Here, defendants seek to use Rule 12(f) to obtain a ruling that plaintiff is not entitled to certain damages/remedies as a matter of law, a ruling that is properly sought under either Rule 12(b) or Rule 56. Moreover, trial courts are not permitted to determine disputed and substantial factual or legal issues in deciding a motion to strike. Id. The court's inquiry is limited to whether the statement constitutes either an insufficient defense, or redundant, immaterial, impertinent, or scandalous matter under Rule 12(f), and Wells Fargo has not shown that the requested damages/remedies have "no possible bearing on the subject matter of the litigation." LeDuc, 814 F. Supp. at 830. Accordingly, the motion to strike is "really an attempt to have certain portions of [plaintiff's] complaint dismissed . . . . " Whittlestone, 618 F.3d at 974. Therefore, the motion to strike is denied without prejudice. Going forward, Wells Fargo may have valid arguments regarding the availability of certain damages, especially given that this order recommends dismissal of several claims with prejudice. However, Wells Fargo will have the opportunity to properly move to dismiss those damages claims if they remain in the amended pleading plaintiff files in accordance with this order.
Accordingly, it is hereby ORDERED that the status (pretrial scheduling) conference currently set for hearing on December 21, 2011, is vacated.*fn7
It is further RECOMMENDED that:
1. Wells Fargo's motion to dismiss, Dckt. No. 7, be granted.
2. Wells Fargo's motion to strike, Dckt. No. 8, be denied.
3. Plaintiff's complaint be dismissed in its entirety.
4. Plaintiff be granted thirty days from the date of service of any order adopting these findings and recommendations to file an amended complaint, so long as he can cure the above-mentioned defects by truthfully alleging facts that are not inconsistent with those contained in his current complaint.
5. Plaintiff be admonished that, in any amended complaint, plaintiff must plead against which defendants he brings each cause of action and what each defendant did to support relief under each respective cause of action and that the amended complaint must bear the docket number assigned to this case and must be labeled "Amended Complaint."
6. Plaintiff be warned that failure to timely file an amended complaint in accordance with any order adopting these recommendations will result in a recommendation this action be dismissed.
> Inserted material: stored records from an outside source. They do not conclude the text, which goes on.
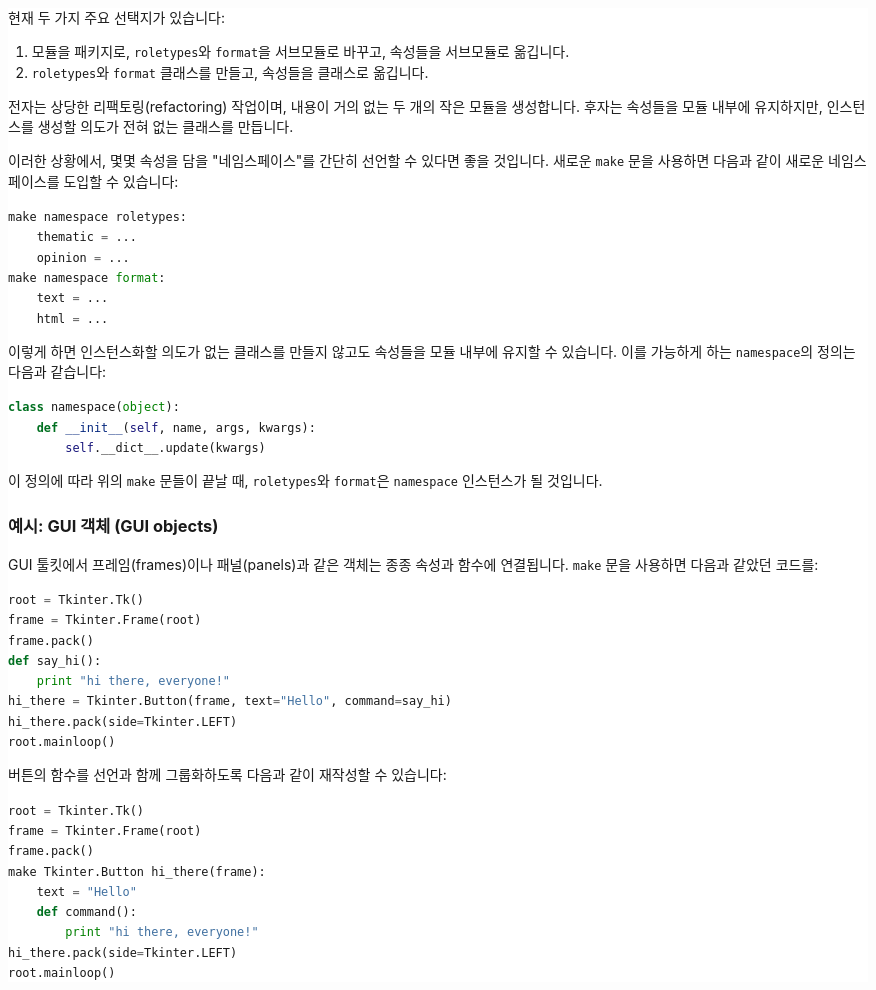 현재 두 가지 주요 선택지가 있습니다:

1.  모듈을 패키지로, `roletypes`와 `format`을 서브모듈로 바꾸고, 속성들을 서브모듈로 옮깁니다.
2.  `roletypes`와 `format` 클래스를 만들고, 속성들을 클래스로 옮깁니다.

전자는 상당한 리팩토링(refactoring) 작업이며, 내용이 거의 없는 두 개의 작은 모듈을 생성합니다. 후자는 속성들을 모듈 내부에 유지하지만, 인스턴스를 생성할 의도가 전혀 없는 클래스를 만듭니다.

이러한 상황에서, 몇몇 속성을 담을 "네임스페이스"를 간단히 선언할 수 있다면 좋을 것입니다. 새로운 `make` 문을 사용하면 다음과 같이 새로운 네임스페이스를 도입할 수 있습니다:

```python
make namespace roletypes:
    thematic = ...
    opinion = ...
make namespace format:
    text = ...
    html = ...
```

이렇게 하면 인스턴스화할 의도가 없는 클래스를 만들지 않고도 속성들을 모듈 내부에 유지할 수 있습니다. 이를 가능하게 하는 `namespace`의 정의는 다음과 같습니다:

```python
class namespace(object):
    def __init__(self, name, args, kwargs):
        self.__dict__.update(kwargs)
```

이 정의에 따라 위의 `make` 문들이 끝날 때, `roletypes`와 `format`은 `namespace` 인스턴스가 될 것입니다.

### 예시: GUI 객체 (GUI objects)

GUI 툴킷에서 프레임(frames)이나 패널(panels)과 같은 객체는 종종 속성과 함수에 연결됩니다. `make` 문을 사용하면 다음과 같았던 코드를:

```python
root = Tkinter.Tk()
frame = Tkinter.Frame(root)
frame.pack()
def say_hi():
    print "hi there, everyone!"
hi_there = Tkinter.Button(frame, text="Hello", command=say_hi)
hi_there.pack(side=Tkinter.LEFT)
root.mainloop()
```

버튼의 함수를 선언과 함께 그룹화하도록 다음과 같이 재작성할 수 있습니다:

```python
root = Tkinter.Tk()
frame = Tkinter.Frame(root)
frame.pack()
make Tkinter.Button hi_there(frame):
    text = "Hello"
    def command():
        print "hi there, everyone!"
hi_there.pack(side=Tkinter.LEFT)
root.mainloop()
```
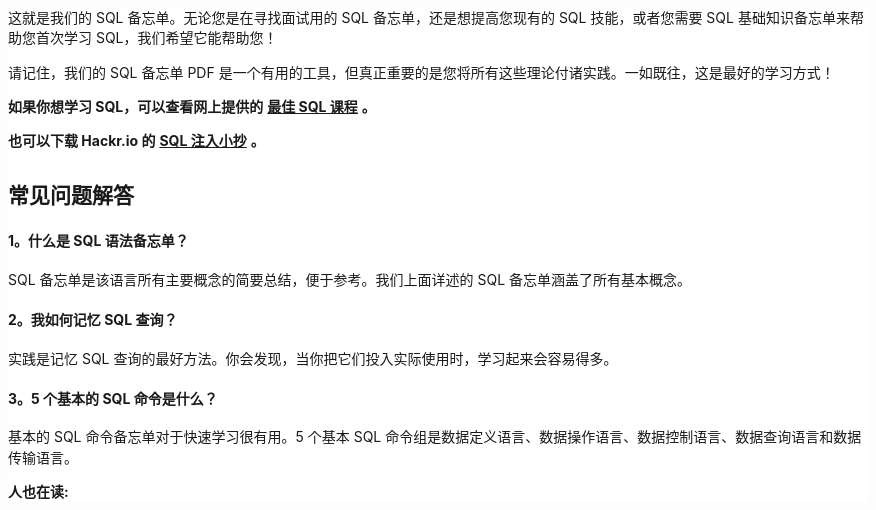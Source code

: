 这就是我们的 SQL 备忘单。无论您是在寻找面试用的 SQL 备忘单，还是想提高您现有的 SQL 技能，或者您需要 SQL 基础知识备忘单来帮助您首次学习 SQL，我们希望它能帮助您！

请记住，我们的 SQL 备忘单 PDF 是一个有用的工具，但真正重要的是您将所有这些理论付诸实践。一如既往，这是最好的学习方式！

**如果你想学习 SQL，可以查看网上提供的** [**最佳 SQL 课程**](https://hackr.io/blog/best-sql-courses) **。**

**也可以下载 Hackr.io 的** [**SQL 注入小抄**](https://drive.google.com/file/d/1XgQP_UE_v5EPTN0omgMVW1j3F4uxlfj_/view?usp=sharing) **。**

## **常见问题解答**

#### **1。什么是 SQL 语法备忘单？**

SQL 备忘单是该语言所有主要概念的简要总结，便于参考。我们上面详述的 SQL 备忘单涵盖了所有基本概念。

#### **2。我如何记忆 SQL 查询？**

实践是记忆 SQL 查询的最好方法。你会发现，当你把它们投入实际使用时，学习起来会容易得多。

#### **3。5 个基本的 SQL 命令是什么？**

基本的 SQL 命令备忘单对于快速学习很有用。5 个基本 SQL 命令组是数据定义语言、数据操作语言、数据控制语言、数据查询语言和数据传输语言。

**人也在读:**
These findings and recommendations are submitted to the United States District Judge assigned to the case, pursuant to the provisions of 28 U.S.C. § 636(b)(l). Within fourteen days after being served with these findings and recommendations, any party may file written objections with the court and serve a copy on all parties. Such a document should be captioned "Objections to Magistrate Judge's Findings and Recommendations." Failure to file objections within the specified time may waive the right to appeal the District Court's order. Turner v. Duncan, 158 F.3d 449, 455 (9th Cir. 1998); Martinez v. Ylst, 951 F.2d 1153 (9th Cir. 1991).